Safely Interruptible Agents

Oxford academics are teaming up with Google DeepMind to make artificial intelligence safer. Laurent Orseau, of Google DeepMind, and Stuart Armstrong, the Alexander Tamas Fellow in Artificial Intelligence and Machine Learning at the Future of Humanity Institute at the University of Oxford, will be presenting their research on reinforcement learning agent interruptibility at UAI 2016. The conference, one of the most prestigious in the field of machine learning, will be held in New York City from June 25-29. The paper which resulted from this collaborative research will be published in the Proceedings of the 32nd Conference on Uncertainty in Artificial Intelligence (UAI).

Orseau and Armstrong’s research explores a method to ensure that reinforcement learning agents can be repeatedly safely interrupted by human or automatic overseers. This ensures that the agents do not “learn” about these interruptions, and do not take steps to avoid or manipulate the interruptions. When there are control procedures during the training of the agent, we do not want the agent to learn about these procedures, as they will not exist once the agent is on its own. This is useful for agents that have a substantially different training and testing environment (for instance, when training a Martian rover on Earth, shutting it down, replacing it at its initial location and turning it on again when it goes out of bounds—something that may be impossible once alone unsupervised on Mars), for agents not known to be fully trustworthy (such as an automated delivery vehicle, that we do not want to learn to behave differently when watched), or simply for agents that need continual adjustments to their learnt behaviour. In all cases where it makes sense to include an emergency “off” mechanism, it also makes sense to ensure the agent doesn’t learn to plan around that mechanism.

Interruptibility has several advantages as an approach over previous methods of control. As Dr. Armstrong explains, “Interruptibility has applications for many current agents, especially when we need the agent to not learn from specific experiences during training.
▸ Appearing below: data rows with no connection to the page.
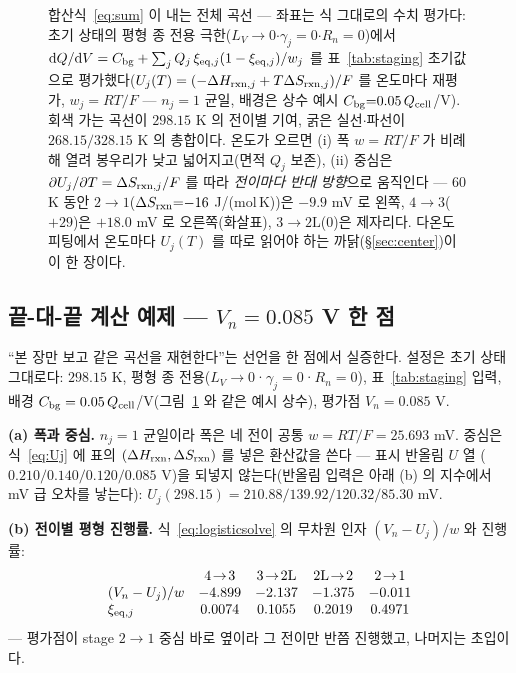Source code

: \begin{figure}[t]
\caption{합산식~\eqref{eq:sum} 이 내는 전체 곡선 --- 좌표는 식 그대로의 수치 평가다: 초기 상태의 평형
종 전용 극한($L_V\!\to\!0$$\cdot$$\gamma_j{=}0$$\cdot$$R_n{=}0$)에서
$\dd Q/\dd V=C_\bg+\sum_jQ_j\,\xi_{\eq,j}(1-\xi_{\eq,j})/w_j$ 를 표~\ref{tab:staging} 초기값으로
평가했다($U_j(T)=(-\Delta H_{\rxn,j}+T\Delta S_{\rxn,j})/F$ 를 온도마다 재평가, $w_j{=}RT/F$
--- $n_j{=}1$ 균일, 배경은 상수 예시 $C_\bg{=}0.05\,Q_\cell$/V). 회색 가는 곡선이 $298.15$ K 의
전이별 기여, 굵은 실선$\cdot$파선이 $268.15/328.15$ K 의 총합이다. 온도가 오르면 (i) 폭
$w{=}RT/F$ 가 비례해 열려 봉우리가 낮고 넓어지고(면적 $Q_j$ 보존), (ii) 중심은
$\partial U_j/\partial T=\Delta S_{\rxn,j}/F$ 를 따라 \emph{전이마다 반대 방향}으로 움직인다 ---
$60$ K 동안 $2\!\to\!1$($\Delta S_\rxn{=}{-}16$ J/(mol\,K))은 $-9.9$ mV 로 왼쪽,
$4\!\to\!3$($+29$)은 $+18.0$ mV 로 오른쪽(화살표), $3\!\to\!2\mathrm L$($0$)은 제자리다. 다온도
피팅에서 온도마다 $U_j(T)$ 를 따로 읽어야 하는 까닭(\S\ref{sec:center})이 이 한 장이다.}
\label{fig:sumcurve}
\end{figure}

\subsection{끝-대-끝 계산 예제 --- $V_n=0.085$ V 한 점}\label{sec:sum-worked}
``본 장만 보고 같은 곡선을 재현한다''는 선언을 한 점에서 실증한다. 설정은 초기 상태 그대로다:
$298.15$ K, 평형 종 전용($L_V\!\to\!0$·$\gamma_j{=}0$·$R_n{=}0$), 표~\ref{tab:staging} 입력,
배경 $C_\bg=0.05\,Q_\cell$/V(그림~\ref{fig:sumcurve} 와 같은 예시 상수), 평가점 $V_n=0.085$ V.

\textbf{(a) 폭과 중심.} $n_j{=}1$ 균일이라 폭은 네 전이 공통 $w=RT/F=25.693$ mV. 중심은
식~\eqref{eq:Uj} 에 표의 $(\Delta H_\rxn,\Delta S_\rxn)$ 를 넣은 환산값을 쓴다 --- 표시 반올림 $U$ 열
($0.210/0.140/0.120/0.085$ V)을 되넣지 않는다(반올림 입력은 아래 (b) 의 지수에서 mV 급 오차를 낳는다):
$U_j(298.15)=210.88/139.92/120.32/85.30$ mV.

\textbf{(b) 전이별 평형 진행률.} 식~\eqref{eq:logisticsolve} 의 무차원 인자 $(V_n-U_j)/w$ 와 진행률:
\[
\begin{array}{lcccc}
 & 4\!\to\!3 & 3\!\to\!2\mathrm L & 2\mathrm L\!\to\!2 & 2\!\to\!1\\
(V_n-U_j)/w & -4.899 & -2.137 & -1.375 & -0.011\\
\xi_{\eq,j} & 0.0074 & 0.1055 & 0.2019 & 0.4971
\end{array}
\]
--- 평가점이 stage $2\!\to\!1$ 중심 바로 옆이라 그 전이만 반쯤 진행했고, 나머지는 초입이다.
Many of the naive ideas for accomplishing this—such as deleting certain histories from the training set—change the behaviour of the agent in unfortunate ways.”

In the paper, the researchers provide a formal definition of safe interruptibility, show that some types of agents already have this property, and show that others can be easily modified to gain it. They also demonstrate that even an ideal agent that tends to the optimal behaviour in any computable environment can be made safely interruptible.

These results will have implications in future research directions in AI safety. As the paper says, “Safe interruptibility can be useful to take control of a robot that is misbehaving… take it out of a delicate situation, or even to temporarily use it to achieve a task it did not learn to perform….” As Armstrong explains, “Machine learning is one of the most powerful tools for building AI that has ever existed. But applying it to questions of AI motivations is problematic: just as we humans would not willingly change to an alien system of values, any agent has a natural tendency to avoid changing its current values, even if we want to change or tune them. Interruptibility and the related general idea of corrigibility, allow such changes to happen without the agent trying to resist them or force them. The newness of the field of AI safety means that there is relatively little awareness of these problems in the wider machine learning community.  As with other areas of AI research, DeepMind remains at the cutting edge of this important subfield.”

On the prospect of continuing collaboration in this field with DeepMind, Stuart said, “I personally had a really illuminating time writing this paper—Laurent is a brilliant researcher… I sincerely look forward to productive collaboration with him and other researchers at DeepMind into the future.” The same sentiment is echoed by Laurent, who said, “It was a real pleasure to work with Stuart on this. His creativity and critical thinking as well as his technical skills were essential components to the success of this work. This collaboration is one of the first steps toward AI Safety research, and there’s no doubt FHI and Google DeepMind will work again together to make AI safer.”

For more information, or to schedule an interview, please contact Kyle Scott at

New Comment
11 comments, sorted by Click to highlight new comments since:

Great to see some collaboration occurring between these institutes.

Hey Stuart,

It seems like much of the press around this paper discussed it as a 'big red button' to turn off a rogue AI. This would be somewhat in-line with your previous work around limited impact AIs who are indifferent to their being turned off, but it doesn't seem to really describe this paper. My interpretation of this paper is it doesn't make the AI indifferent to interruption, or prevent the AI from learning about the button - it just helps the AI avoid a particular kind of distraction during the training phase. Being able to implement the interruption is a separate issue - but it seems that designing a form of interruption that the AI won't try to avoid is the tough problem. Is this reading right, or am I missing something?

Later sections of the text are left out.